Era una pregunta tonta y Sweeney no se molestó en contestarla;
se limitó a tender la mano. Dios tampoco esperaba contestación;
solamente le alcanzó la botella. Sweeney tomó un largo trago.
—Gracias —dijo por fin—. Oye, Dios; era hermosísima. Era la
chica más hermosa que he visto en mi vida… —Tomó otro trago de
la botella y se la devolvió al viejo—. Daría mi brazo derecho… —
empezó.
—¿Quién? ¿De qué se trata? —Dios le preguntó.
—La mujer. Iba caminando hacia el norte por la calle State y… —
Guardó silencio, comprendiendo que no podría describir la escena
que había presenciado—. No me hagas caso —dijo—. Oye, ¿dónde
conseguiste la botella?
—Me fui pidiendo un par de cuadras —suspiró el viejo Dios—. Te
dije que si quería un trago lo suficientemente podría conseguirlo; es
que antes de esto no lo deseaba lo bastante para hacerlo. Uno
puede conseguir lo que quiera si se lo propone…
—Estás loco —contestó Sweeney automáticamente. Pero de
repente se echó a reír—. ¿Cualquier cosa? —preguntó.
—Lo que tú quieras —contestó Dios dogmáticamente—. Es lo
más fácil del mundo, Sweeney. Nada más fíjate en los hombres
ricos. ¡Pero si el tener dinero es lo más fácil del mundo, cualquiera
puede hacerse rico! Basta con desear el dinero más que ninguna
otra cosa en la tierra. Concentra todos tus esfuerzos en hacerte rico
y lo conseguirás. Pero si hay alguna otra cosa que desees más que
el dinero, no lograrás éste.
Sweeney se rió suavemente. Estaba muy contento. Todo lo que
necesitaba era el trago que acababa de tomar. Le llevaría la
corriente al viejo Diosdado y se enfrascaría en la discusión de olí
tema favorito.
—¿También las mujeres? —preguntó.
—¿Qué quieres decir… también las mujeres? —los ojos de Dios
parecían ya un poco nublados, pues empezaba a estar borracho.

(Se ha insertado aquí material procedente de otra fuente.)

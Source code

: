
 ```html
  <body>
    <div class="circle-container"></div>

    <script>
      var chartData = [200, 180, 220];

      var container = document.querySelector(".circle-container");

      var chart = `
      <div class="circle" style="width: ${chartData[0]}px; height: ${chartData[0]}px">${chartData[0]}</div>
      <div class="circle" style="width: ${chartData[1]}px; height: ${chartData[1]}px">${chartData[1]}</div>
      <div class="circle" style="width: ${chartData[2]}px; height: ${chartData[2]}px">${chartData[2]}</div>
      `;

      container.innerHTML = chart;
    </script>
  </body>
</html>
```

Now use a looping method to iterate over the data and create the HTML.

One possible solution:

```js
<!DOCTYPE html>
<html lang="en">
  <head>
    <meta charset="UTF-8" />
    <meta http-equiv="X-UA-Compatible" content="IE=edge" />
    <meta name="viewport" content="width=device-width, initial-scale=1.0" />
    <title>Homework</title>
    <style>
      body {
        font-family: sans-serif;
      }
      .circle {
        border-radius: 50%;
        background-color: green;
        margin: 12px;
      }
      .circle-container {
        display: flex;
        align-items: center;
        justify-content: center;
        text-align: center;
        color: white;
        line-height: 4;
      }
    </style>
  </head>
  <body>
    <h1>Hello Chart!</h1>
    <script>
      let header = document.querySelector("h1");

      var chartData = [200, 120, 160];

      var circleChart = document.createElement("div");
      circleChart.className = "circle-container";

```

Cuando se emborrachaba hablaba con un acento bostoniano que
después olvidaba el resto del tiempo—. ¿Quieres decir si puedes
conseguir a una mujer en particular?
—Claro que sí —contestó Sweeney—. Vamos a suponer, por
ejemplo, que hay una chica con la cual me gustaría pasar la noche.
¿Crees que lo lograría?
—Si lo deseas lo suficientemente, claro que sí, Sweeney. Si
concentras todos tus esfuerzos, directos o indirectos, en lograr tu
propósito, claro que puedes conseguirlo. ¿Por qué no has de poder?
Sweeney se rió nuevamente.
Echó la cabeza hacia atrás y se fijó en el verde oscuro de las
hojas de los árboles. Su carcajada se convirtió en una risilla y
entonces se quitó el sombrero, empezó a abanicarse con él y se
quedó mirándolo como si nunca lo hubiera visto; luego le limpió el
polvo cuidadosamente con la manga de la chaqueta y trató de darle
su forma original. Y hacia esto con la misma concentración que una
niña enhebrando una aguja.
Dios tuvo que repetir la pregunta antes de que Sweeney lo
oyera. Pero como se trataba de otra pregunta tonta, Dios no
esperaba contestación verbal. Se limitó a ofrecerle la botella.
Pero Sweeney no la aceptó. Se: colocó el sombrero
nuevamente, se puso de pie y, guiñándole un ojo al viejo, le dijo:
—No, gracias, compadre. Tengo una cita muy importante.